Congressman Jesse L. Jackson, Jr. (D-IL-2) today said, "This is the 58th anniversary of the May 17, 1954 Supreme Court decision, Brown v. Board of Education of Topeka, Kansas, which established the legal principle of 'equal protection under the law.' This interpretation provided the legal foundation for the rise of Dr. Martin Luther King, Jr. and the modern day civil rights movement. It was the impetus for Rosa Parks sitting down on a Montgomery bus on December 1, 1955; the legal foundation for President Eisenhower to desegregate Little Rock Central High School in 1957; the foundation for the 1964 Civil Rights or Public Accommodations Act; the 1965 Voting Rights Act; the 1968 Open Housing Act; affirmative action; economic set-asides; majority-minority voting districts and more.
"Today is also ironic in that the Brown decision occurred 58 years after the 1896 Plessy v.
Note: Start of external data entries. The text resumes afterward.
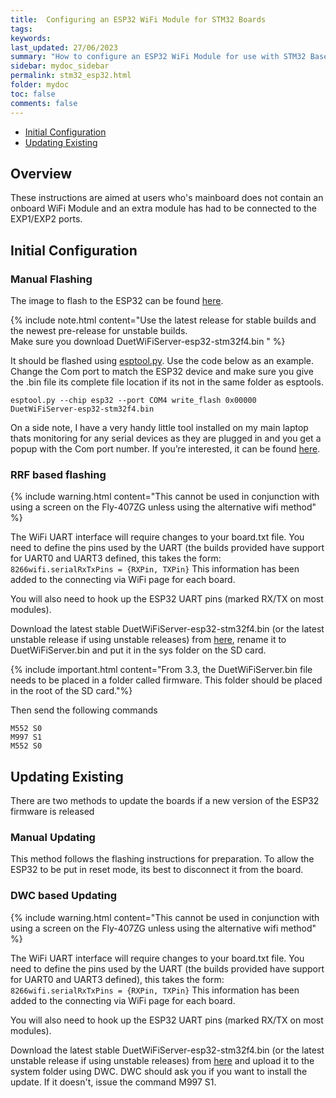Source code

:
 ```yaml
---
title:  Configuring an ESP32 WiFi Module for STM32 Boards
tags: 
keywords: 
last_updated: 27/06/2023
summary: "How to configure an ESP32 WiFi Module for use with STM32 Based Boards"
sidebar: mydoc_sidebar
permalink: stm32_esp32.html
folder: mydoc
toc: false
comments: false
---
```


<ul id="profileTabs" class="nav nav-tabs">
    <li class="active"><a class="noCrossRef" href="#preparing" data-toggle="tab">Initial Configuration</a></li>
    <li><a class="noCrossRef" href="#updating" data-toggle="tab">Updating Existing</a></li>
</ul>
  <div class="tab-content">
<div role="tabpanel" class="tab-pane active" id="preparing" markdown="1">

## Overview

These instructions are aimed at users who's mainboard does not contain an onboard WiFi Module and an extra module has had to be connected to the EXP1/EXP2 ports.  

## Initial Configuration

### Manual Flashing

The image to flash to the ESP32 can be found [here](https://github.com/gloomyandy/DuetWiFiSocketServer/releases).  

{% include note.html content="Use the latest release for stable builds and the newest pre-release for unstable builds.  <br/>
Make sure you download DuetWiFiServer-esp32-stm32f4.bin  " %}  

It should be flashed using [esptool.py](https://github.com/espressif/esptool). Use the code below as an example. Change the Com port to match the ESP32 device and make sure you give the .bin file its complete file location if its not in the same folder as esptools.

`esptool.py --chip esp32 --port COM4 write_flash 0x00000 DuetWiFiServer-esp32-stm32f4.bin`

On a side note, I have a very handy little tool installed on my main laptop thats monitoring for any serial devices as they are plugged in and you get a popup with the Com port number. If you’re interested, it can be found [here](https://helmpcb.com/software/serial-port-monitor).

### RRF based flashing

{% include warning.html content="This cannot be used in conjunction with using a screen on the Fly-407ZG unless using the alternative wifi method" %}  

The WiFi UART interface will require changes to your board.txt file. You need to define the pins used by the UART (the builds provided have support for UART0 and UART3 defined, this takes the form:
`8266wifi.serialRxTxPins = {RXPin, TXPin}`
This information has been added to the connecting via WiFi page for each board.  

You will also need to hook up the ESP32 UART pins (marked RX/TX on most modules).

Download the latest stable DuetWiFiServer-esp32-stm32f4.bin (or the latest unstable release if using unstable releases) from [here](https://github.com/gloomyandy/DuetWiFiSocketServer/releases), rename it to DuetWiFiServer.bin and put it in the sys folder on the SD card.

{% include important.html content="From 3.3, the DuetWiFiServer.bin file needs to be placed in a folder called firmware. This folder should be placed in the root of the SD card."%}  

Then send the following commands  

```text
M552 S0
M997 S1
M552 S0
```

</div>

<div role="tabpanel" class="tab-pane" id="updating" markdown="1">

## Updating Existing

There are two methods to update the boards if a new version of the ESP32 firmware is released

### Manual Updating

This method follows the flashing instructions for preparation. To allow the ESP32 to be put in reset mode, its best to disconnect it from the board.

### DWC based Updating

{% include warning.html content="This cannot be used in conjunction with using a screen on the Fly-407ZG unless using the alternative wifi method" %}  

The WiFi UART interface will require changes to your board.txt file. You need to define the pins used by the UART (the builds provided have support for UART0 and UART3 defined), this takes the form:
`8266wifi.serialRxTxPins = {RXPin, TXPin}`
This information has been added to the connecting via WiFi page for each board.  

You will also need to hook up the ESP32 UART pins (marked RX/TX on most modules).

Download the latest stable DuetWiFiServer-esp32-stm32f4.bin (or the latest unstable release if using unstable releases) from [here](https://github.com/gloomyandy/DuetWiFiSocketServer/releases) and upload it to the system folder using DWC. DWC should ask you if you want to install the update. If it doesn't, issue the command M997 S1.

</div>

</div>
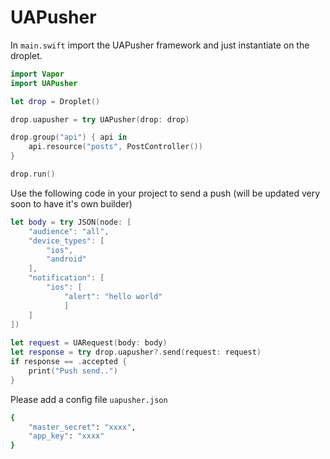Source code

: # UAPusher

In `main.swift` import the UAPusher framework and just instantiate on the droplet.


```swift
import Vapor
import UAPusher

let drop = Droplet()

drop.uapusher = try UAPusher(drop: drop)

drop.group("api") { api in
    api.resource("posts", PostController())
}

drop.run()
```

Use the following code in your project to send a push (will be updated very soon to have it's own builder)

```swift
let body = try JSON(node: [
	"audience": "all",
	"device_types": [
		"ios",
		"android"
	],
	"notification": [
		"ios": [
			"alert": "hello world"
			]
	]
])
        
let request = UARequest(body: body)
let response = try drop.uapusher?.send(request: request)
if response == .accepted {
	print("Push send..")
}
```

Please add a config file `uapusher.json`

```bash
{
    "master_secret": "xxxx",
    "app_key": "xxxx"
}
```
Ferguson Supreme Court decision that established another legal precedent - 'separate but equal' - which allowed Jim Crow laws to legally segregate America with separate drinking fountains, separate rest rooms, separate seats in restaurants and movie houses and more - all of which were 'separate' but 'not equal.' Indeed the 'separate but equal' legal principle made no sense either philosophically or practically. Philosophically, if something was to be truly equal between the races, why would it need to be separate - unless African Americans and Caucasians were somehow different as human beings (i.e., one superior and the other inferior)? Practically, we knew from historical experience, that if these things were separate, they would not be equal. So on both counts 'separate but equal' made no sense!
"There is an even deeper irony in that both courts (Brown and Plessy) looked at the same language in a constitutional amendment - the Reconstruction's 14th Amendment with its mandate of equal protection and due process under the law - and saw two different meanings. That means that words do not make their true meaning and interpretation self-evident. They mean what the politics of the day want them to mean. They are interpreted in a political context - which is exactly what each Supreme Court did in 1896 and 1954.
"That's why," Rep. Jackson concluded, "the election in 2012 is so important. The current mood of conservatives in this country is more in sync with Plessy and anyone nominated to the Supreme Court by a conservative President will more than likely reflect that legal spirit. On the other land, anyone nominated to the Supreme Court by President Obama will more closely follow the spirit found in the Brown decision. So, in many ways, when it comes to legal thought, the election in 2012 is again a choice between the spirit of Plessy and the spirit ofBrown."